Solve the following system of mods for $x$.
$3x$ $\equiv$ $5\ (mod \ 7)$
$7x$ $\equiv$ $5\ (mod \ 15)$
This is my current work, but am stuck about 75% of the way through:
1) Find multiplicative inverse of $7\ mod\ 15 $
$7b$ ($mod$ 15) = 1 so $b$ = $13$.
$13$ * $7x$ $\equiv$ $5$ * $13$ ($mod \ 15$)
$91x$ $\equiv$ $65$ $ mod \ 15$
$x$ $\equiv$ $5$ $ mod\ 15$
2) Find multiplicative inverse of $3\ mod\ 7%$
$3b$ ($mod$ 7) = 1 so $b$ = $5$.
$5$ * $3x$ $\equiv$ $5$ * $5$ ($mod \ 7$)

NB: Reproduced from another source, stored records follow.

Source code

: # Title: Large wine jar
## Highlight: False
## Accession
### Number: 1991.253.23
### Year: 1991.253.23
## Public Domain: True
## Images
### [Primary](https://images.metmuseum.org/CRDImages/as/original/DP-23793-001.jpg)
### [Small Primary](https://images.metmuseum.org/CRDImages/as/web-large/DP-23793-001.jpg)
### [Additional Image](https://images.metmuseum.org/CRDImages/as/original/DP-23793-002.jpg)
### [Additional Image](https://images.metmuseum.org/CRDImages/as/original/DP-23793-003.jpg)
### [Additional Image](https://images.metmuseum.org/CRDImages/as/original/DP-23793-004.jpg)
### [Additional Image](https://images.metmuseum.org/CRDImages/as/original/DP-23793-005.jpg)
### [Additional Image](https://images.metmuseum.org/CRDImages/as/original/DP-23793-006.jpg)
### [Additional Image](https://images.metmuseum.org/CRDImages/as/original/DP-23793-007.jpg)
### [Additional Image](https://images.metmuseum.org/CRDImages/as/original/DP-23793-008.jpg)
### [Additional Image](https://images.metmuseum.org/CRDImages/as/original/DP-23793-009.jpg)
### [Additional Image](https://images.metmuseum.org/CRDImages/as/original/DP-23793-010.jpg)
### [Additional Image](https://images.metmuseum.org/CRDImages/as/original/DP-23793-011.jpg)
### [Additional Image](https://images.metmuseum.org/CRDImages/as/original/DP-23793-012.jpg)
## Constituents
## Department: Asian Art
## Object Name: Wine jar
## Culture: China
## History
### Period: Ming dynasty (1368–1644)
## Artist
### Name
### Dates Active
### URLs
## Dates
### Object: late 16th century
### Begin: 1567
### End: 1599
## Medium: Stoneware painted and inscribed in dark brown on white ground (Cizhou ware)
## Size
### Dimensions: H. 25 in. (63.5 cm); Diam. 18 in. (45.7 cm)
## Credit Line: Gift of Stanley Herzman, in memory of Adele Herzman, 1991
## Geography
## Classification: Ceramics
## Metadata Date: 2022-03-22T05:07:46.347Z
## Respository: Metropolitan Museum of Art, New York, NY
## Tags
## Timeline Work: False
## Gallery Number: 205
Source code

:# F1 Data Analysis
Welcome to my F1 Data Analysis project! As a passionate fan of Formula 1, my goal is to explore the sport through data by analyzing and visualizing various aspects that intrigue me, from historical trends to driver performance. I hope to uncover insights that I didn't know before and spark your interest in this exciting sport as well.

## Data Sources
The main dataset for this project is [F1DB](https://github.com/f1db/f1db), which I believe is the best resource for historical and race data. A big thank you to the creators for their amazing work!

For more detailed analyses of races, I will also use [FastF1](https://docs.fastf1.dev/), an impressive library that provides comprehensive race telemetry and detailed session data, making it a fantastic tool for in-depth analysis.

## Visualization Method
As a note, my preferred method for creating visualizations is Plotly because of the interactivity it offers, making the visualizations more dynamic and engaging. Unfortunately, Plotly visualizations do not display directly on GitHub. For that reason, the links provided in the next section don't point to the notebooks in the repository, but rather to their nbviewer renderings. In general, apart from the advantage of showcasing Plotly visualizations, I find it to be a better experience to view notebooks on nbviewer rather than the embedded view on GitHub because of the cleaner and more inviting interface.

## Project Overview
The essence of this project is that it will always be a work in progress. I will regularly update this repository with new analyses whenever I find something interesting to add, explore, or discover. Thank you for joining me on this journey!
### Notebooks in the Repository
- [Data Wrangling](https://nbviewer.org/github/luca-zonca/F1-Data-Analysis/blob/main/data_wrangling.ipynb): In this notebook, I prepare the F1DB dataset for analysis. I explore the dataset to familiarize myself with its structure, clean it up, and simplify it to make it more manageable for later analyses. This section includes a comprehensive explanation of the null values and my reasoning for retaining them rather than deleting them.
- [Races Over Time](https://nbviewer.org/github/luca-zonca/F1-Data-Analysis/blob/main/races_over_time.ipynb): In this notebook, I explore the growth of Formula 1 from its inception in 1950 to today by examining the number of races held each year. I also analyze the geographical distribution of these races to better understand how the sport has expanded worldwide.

$15x$ $\equiv$ $25$ $ mod \ 7$
$x$ $\equiv$ $4$ $ mod\ 7$
3) Substitution method to solve for $x$
$x$ $\equiv$ $4$ $ mod\ 7$
$x$ = $7a+4 $ $ \equiv$ $5 \ (mod \ 15)$
The answer to this problem, according to my textbook, is $x \equiv 95 (mod \ 105)$. The $105$ makes sense since its the LCM of 15 and 7. But what do I do now? Find the multiplicative inverse of 7 mod 15, so let the coefficient of $a$ be 1 and then solve for $x$?
The inverse of $3 \ (mod \ 7)$ is $5$ since $3\cdot5 = 15$ and $15 \ (mod \ 7) \equiv 1 \ (mod \ 7)$, therefore the first equation is equivalent to $$x \ \equiv \ 25 \ (mod \ 7) \ \equiv \ 4 \ (mod \ 7)$$ and this can be seen as $x$ is of the form $4 + 7k, \ k \in \mathbb{Z}$. With this, we go to the other equation.
Now, we have $$ 7x \ \equiv \ 5 \ (mod \ 15) \iff 28 + 49k \ \equiv \ 5 \ (mod \ 15)$$ Reducing the actual equation: $$k \ \equiv \ 13 \ (mod \ 15)$$ hence $k$ is of the form $13 + 15q, \ q \in \mathbb{Z}$. So, $$x = 4 + 7k = 95 + 105q$$ and this is equivalent to $x \ \equiv \ 95 \ (mod \ 105)$.